» RECORDS
****************************************
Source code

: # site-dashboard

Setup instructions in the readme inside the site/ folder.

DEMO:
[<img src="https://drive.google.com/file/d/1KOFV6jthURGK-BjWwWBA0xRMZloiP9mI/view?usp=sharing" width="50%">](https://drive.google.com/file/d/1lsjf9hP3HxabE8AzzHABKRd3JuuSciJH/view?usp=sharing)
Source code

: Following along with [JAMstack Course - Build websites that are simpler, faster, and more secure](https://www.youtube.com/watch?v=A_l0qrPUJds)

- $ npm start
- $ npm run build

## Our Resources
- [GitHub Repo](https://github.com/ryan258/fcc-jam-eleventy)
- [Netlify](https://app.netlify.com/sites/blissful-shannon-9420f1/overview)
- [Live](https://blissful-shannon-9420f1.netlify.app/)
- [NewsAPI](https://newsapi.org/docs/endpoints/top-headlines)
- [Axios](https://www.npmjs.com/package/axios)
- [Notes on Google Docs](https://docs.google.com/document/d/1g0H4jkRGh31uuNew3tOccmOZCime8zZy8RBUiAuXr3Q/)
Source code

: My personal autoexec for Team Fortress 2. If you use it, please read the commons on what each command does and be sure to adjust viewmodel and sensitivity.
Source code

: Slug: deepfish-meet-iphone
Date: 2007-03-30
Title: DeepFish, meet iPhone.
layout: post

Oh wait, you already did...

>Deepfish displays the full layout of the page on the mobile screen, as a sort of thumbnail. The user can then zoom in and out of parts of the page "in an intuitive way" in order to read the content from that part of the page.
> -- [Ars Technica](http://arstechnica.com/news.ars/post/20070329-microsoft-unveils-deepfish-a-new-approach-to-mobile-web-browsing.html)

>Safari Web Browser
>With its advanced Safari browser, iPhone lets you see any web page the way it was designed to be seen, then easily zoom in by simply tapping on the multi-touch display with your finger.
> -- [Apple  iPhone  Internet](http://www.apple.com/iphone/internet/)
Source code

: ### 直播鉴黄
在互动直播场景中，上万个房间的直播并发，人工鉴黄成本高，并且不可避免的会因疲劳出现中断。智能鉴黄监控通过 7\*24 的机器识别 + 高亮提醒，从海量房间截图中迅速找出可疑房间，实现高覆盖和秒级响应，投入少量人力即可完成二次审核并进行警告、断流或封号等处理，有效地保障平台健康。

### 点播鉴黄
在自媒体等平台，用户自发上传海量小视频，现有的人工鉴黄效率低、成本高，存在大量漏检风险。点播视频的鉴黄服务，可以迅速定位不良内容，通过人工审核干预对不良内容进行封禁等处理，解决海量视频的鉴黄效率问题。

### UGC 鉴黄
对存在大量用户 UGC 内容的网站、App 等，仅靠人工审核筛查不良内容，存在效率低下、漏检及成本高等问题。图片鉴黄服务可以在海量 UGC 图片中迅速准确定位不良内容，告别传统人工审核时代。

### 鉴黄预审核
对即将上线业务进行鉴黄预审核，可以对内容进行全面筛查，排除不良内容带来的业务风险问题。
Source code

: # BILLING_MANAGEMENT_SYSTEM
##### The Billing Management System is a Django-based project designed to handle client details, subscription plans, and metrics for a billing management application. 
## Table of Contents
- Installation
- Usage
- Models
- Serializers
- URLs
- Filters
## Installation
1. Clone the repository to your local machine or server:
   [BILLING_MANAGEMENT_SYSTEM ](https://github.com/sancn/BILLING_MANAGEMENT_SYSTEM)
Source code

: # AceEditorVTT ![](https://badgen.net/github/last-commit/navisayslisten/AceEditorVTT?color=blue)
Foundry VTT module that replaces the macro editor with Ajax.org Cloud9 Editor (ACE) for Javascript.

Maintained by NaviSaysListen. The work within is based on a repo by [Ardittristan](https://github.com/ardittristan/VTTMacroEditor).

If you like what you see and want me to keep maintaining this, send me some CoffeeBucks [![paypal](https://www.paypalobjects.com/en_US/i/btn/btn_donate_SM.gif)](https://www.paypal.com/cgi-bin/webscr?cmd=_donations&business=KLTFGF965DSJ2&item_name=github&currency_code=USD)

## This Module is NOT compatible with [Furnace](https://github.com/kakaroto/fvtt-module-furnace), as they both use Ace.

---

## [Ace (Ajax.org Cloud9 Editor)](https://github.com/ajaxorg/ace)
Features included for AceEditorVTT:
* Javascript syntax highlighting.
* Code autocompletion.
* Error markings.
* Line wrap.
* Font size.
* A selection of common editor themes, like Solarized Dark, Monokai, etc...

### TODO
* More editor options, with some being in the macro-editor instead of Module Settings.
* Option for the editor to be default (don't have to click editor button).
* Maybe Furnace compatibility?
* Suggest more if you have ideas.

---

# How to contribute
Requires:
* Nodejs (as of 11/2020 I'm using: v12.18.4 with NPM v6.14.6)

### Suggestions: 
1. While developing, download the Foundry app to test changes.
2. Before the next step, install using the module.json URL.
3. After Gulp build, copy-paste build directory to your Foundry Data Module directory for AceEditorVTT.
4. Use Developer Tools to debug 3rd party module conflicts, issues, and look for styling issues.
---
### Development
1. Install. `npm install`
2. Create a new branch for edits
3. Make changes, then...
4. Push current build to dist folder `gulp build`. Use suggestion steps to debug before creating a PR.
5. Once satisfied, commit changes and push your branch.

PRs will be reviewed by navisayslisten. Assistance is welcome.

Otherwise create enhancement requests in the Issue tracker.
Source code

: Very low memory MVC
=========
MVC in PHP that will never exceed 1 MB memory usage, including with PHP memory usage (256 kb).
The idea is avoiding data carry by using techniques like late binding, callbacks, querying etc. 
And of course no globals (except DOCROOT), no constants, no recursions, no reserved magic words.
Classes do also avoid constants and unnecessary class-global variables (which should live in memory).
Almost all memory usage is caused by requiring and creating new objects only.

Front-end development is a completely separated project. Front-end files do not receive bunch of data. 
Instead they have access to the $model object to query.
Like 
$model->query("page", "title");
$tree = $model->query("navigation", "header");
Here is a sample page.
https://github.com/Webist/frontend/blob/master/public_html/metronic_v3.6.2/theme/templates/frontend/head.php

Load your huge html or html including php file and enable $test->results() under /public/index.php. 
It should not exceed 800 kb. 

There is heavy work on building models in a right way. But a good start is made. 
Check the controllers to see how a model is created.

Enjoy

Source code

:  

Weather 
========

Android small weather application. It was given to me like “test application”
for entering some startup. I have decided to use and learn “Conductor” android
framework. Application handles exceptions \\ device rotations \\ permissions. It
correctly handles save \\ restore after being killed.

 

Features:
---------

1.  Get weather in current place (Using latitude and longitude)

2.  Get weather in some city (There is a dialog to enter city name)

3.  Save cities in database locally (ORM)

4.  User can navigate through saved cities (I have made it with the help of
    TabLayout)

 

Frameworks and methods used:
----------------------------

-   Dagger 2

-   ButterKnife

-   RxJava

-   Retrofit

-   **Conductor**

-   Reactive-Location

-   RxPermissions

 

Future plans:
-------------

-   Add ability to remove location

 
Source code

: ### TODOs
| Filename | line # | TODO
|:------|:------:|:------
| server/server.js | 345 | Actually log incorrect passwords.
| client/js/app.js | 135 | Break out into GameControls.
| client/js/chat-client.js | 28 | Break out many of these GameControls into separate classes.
****************************************
» ABOUT THIS EXERCISE
Output all of the data exactly.

» FINISHED TASK
Source code

: # site-dashboard

Setup instructions in the readme inside the site/ folder.

DEMO:
[<img src="https://drive.google.com/file/d/1KOFV6jthURGK-BjWwWBA0xRMZloiP9mI/view?usp=sharing" width="50%">](https://drive.google.com/file/d/1lsjf9hP3HxabE8AzzHABKRd3JuuSciJH/view?usp=sharing)
Source code

: Following along with [JAMstack Course - Build websites that are simpler, faster, and more secure](https://www.youtube.com/watch?v=A_l0qrPUJds)

- $ npm start
- $ npm run build

## Our Resources
- [GitHub Repo](https://github.com/ryan258/fcc-jam-eleventy)
- [Netlify](https://app.netlify.com/sites/blissful-shannon-9420f1/overview)
- [Live](https://blissful-shannon-9420f1.netlify.app/)
- [NewsAPI](https://newsapi.org/docs/endpoints/top-headlines)
- [Axios](https://www.npmjs.com/package/axios)
- [Notes on Google Docs](https://docs.google.com/document/d/1g0H4jkRGh31uuNew3tOccmOZCime8zZy8RBUiAuXr3Q/)
Source code

: My personal autoexec for Team Fortress 2. If you use it, please read the commons on what each command does and be sure to adjust viewmodel and sensitivity.
Source code

: Slug: deepfish-meet-iphone
Date: 2007-03-30
Title: DeepFish, meet iPhone.
layout: post

Oh wait, you already did...

>Deepfish displays the full layout of the page on the mobile screen, as a sort of thumbnail. The user can then zoom in and out of parts of the page "in an intuitive way" in order to read the content from that part of the page.
> -- [Ars Technica](http://arstechnica.com/news.ars/post/20070329-microsoft-unveils-deepfish-a-new-approach-to-mobile-web-browsing.html)

>Safari Web Browser
>With its advanced Safari browser, iPhone lets you see any web page the way it was designed to be seen, then easily zoom in by simply tapping on the multi-touch display with your finger.
> -- [Apple  iPhone  Internet](http://www.apple.com/iphone/internet/)
Source code

: ### 直播鉴黄
在互动直播场景中，上万个房间的直播并发，人工鉴黄成本高，并且不可避免的会因疲劳出现中断。智能鉴黄监控通过 7\*24 的机器识别 + 高亮提醒，从海量房间截图中迅速找出可疑房间，实现高覆盖和秒级响应，投入少量人力即可完成二次审核并进行警告、断流或封号等处理，有效地保障平台健康。

### 点播鉴黄
在自媒体等平台，用户自发上传海量小视频，现有的人工鉴黄效率低、成本高，存在大量漏检风险。点播视频的鉴黄服务，可以迅速定位不良内容，通过人工审核干预对不良内容进行封禁等处理，解决海量视频的鉴黄效率问题。

### UGC 鉴黄
对存在大量用户 UGC 内容的网站、App 等，仅靠人工审核筛查不良内容，存在效率低下、漏检及成本高等问题。图片鉴黄服务可以在海量 UGC 图片中迅速准确定位不良内容，告别传统人工审核时代。

### 鉴黄预审核
对即将上线业务进行鉴黄预审核，可以对内容进行全面筛查，排除不良内容带来的业务风险问题。
Source code

: # BILLING_MANAGEMENT_SYSTEM
##### The Billing Management System is a Django-based project designed to handle client details, subscription plans, and metrics for a billing management application. 
## Table of Contents
- Installation
- Usage
- Models
- Serializers
- URLs
- Filters
## Installation
1. Clone the repository to your local machine or server:
   [BILLING_MANAGEMENT_SYSTEM ](https://github.com/sancn/BILLING_MANAGEMENT_SYSTEM)
Source code

: # AceEditorVTT ![](https://badgen.net/github/last-commit/navisayslisten/AceEditorVTT?color=blue)
Foundry VTT module that replaces the macro editor with Ajax.org Cloud9 Editor (ACE) for Javascript.

Maintained by NaviSaysListen. The work within is based on a repo by [Ardittristan](https://github.com/ardittristan/VTTMacroEditor).

If you like what you see and want me to keep maintaining this, send me some CoffeeBucks [![paypal](https://www.paypalobjects.com/en_US/i/btn/btn_donate_SM.gif)](https://www.paypal.com/cgi-bin/webscr?cmd=_donations&business=KLTFGF965DSJ2&item_name=github&currency_code=USD)

## This Module is NOT compatible with [Furnace](https://github.com/kakaroto/fvtt-module-furnace), as they both use Ace.

---

## [Ace (Ajax.org Cloud9 Editor)](https://github.com/ajaxorg/ace)
Features included for AceEditorVTT:
* Javascript syntax highlighting.
* Code autocompletion.
* Error markings.
* Line wrap.
* Font size.
* A selection of common editor themes, like Solarized Dark, Monokai, etc...

### TODO
* More editor options, with some being in the macro-editor instead of Module Settings.
* Option for the editor to be default (don't have to click editor button).
* Maybe Furnace compatibility?
* Suggest more if you have ideas.

---

# How to contribute
Requires:
* Nodejs (as of 11/2020 I'm using: v12.18.4 with NPM v6.14.6)

### Suggestions: 
1. While developing, download the Foundry app to test changes.
2. Before the next step, install using the module.json URL.
3. After Gulp build, copy-paste build directory to your Foundry Data Module directory for AceEditorVTT.
4. Use Developer Tools to debug 3rd party module conflicts, issues, and look for styling issues.
---
### Development
1. Install. `npm install`
2. Create a new branch for edits
3. Make changes, then...
4. Push current build to dist folder `gulp build`. Use suggestion steps to debug before creating a PR.
5. Once satisfied, commit changes and push your branch.

PRs will be reviewed by navisayslisten. Assistance is welcome.

Otherwise create enhancement requests in the Issue tracker.
Source code

: Very low memory MVC
=========
MVC in PHP that will never exceed 1 MB memory usage, including with PHP memory usage (256 kb).
The idea is avoiding data carry by using techniques like late binding, callbacks, querying etc. 
And of course no globals (except DOCROOT), no constants, no recursions, no reserved magic words.
Classes do also avoid constants and unnecessary class-global variables (which should live in memory).
Almost all memory usage is caused by requiring and creating new objects only.

Front-end development is a completely separated project. Front-end files do not receive bunch of data. 
Instead they have access to the $model object to query.
Like 
$model->query("page", "title");
$tree = $model->query("navigation", "header");
Here is a sample page.
https://github.com/Webist/frontend/blob/master/public_html/metronic_v3.6.2/theme/templates/frontend/head.php

Load your huge html or html including php file and enable $test->results() under /public/index.php. 
It should not exceed 800 kb. 

There is heavy work on building models in a right way. But a good start is made. 
Check the controllers to see how a model is created.

Enjoy

Source code

:  

Weather 
========

Android small weather application. It was given to me like “test application”
for entering some startup. I have decided to use and learn “Conductor” android
framework. Application handles exceptions \\ device rotations \\ permissions. It
correctly handles save \\ restore after being killed.

 

Features:
---------

1.  Get weather in current place (Using latitude and longitude)

2.  Get weather in some city (There is a dialog to enter city name)

3.  Save cities in database locally (ORM)

4.  User can navigate through saved cities (I have made it with the help of
    TabLayout)

 

Frameworks and methods used:
----------------------------

-   Dagger 2

-   ButterKnife

-   RxJava

-   Retrofit

-   **Conductor**

-   Reactive-Location

-   RxPermissions

 

Future plans:
-------------

-   Add ability to remove location

 
Source code

: ### TODOs
| Filename | line # | TODO
|:------|:------:|:------
| server/server.js | 345 | Actually log incorrect passwords.
| client/js/app.js | 135 | Break out into GameControls.
| client/js/chat-client.js | 28 | Break out many of these GameControls into separate classes.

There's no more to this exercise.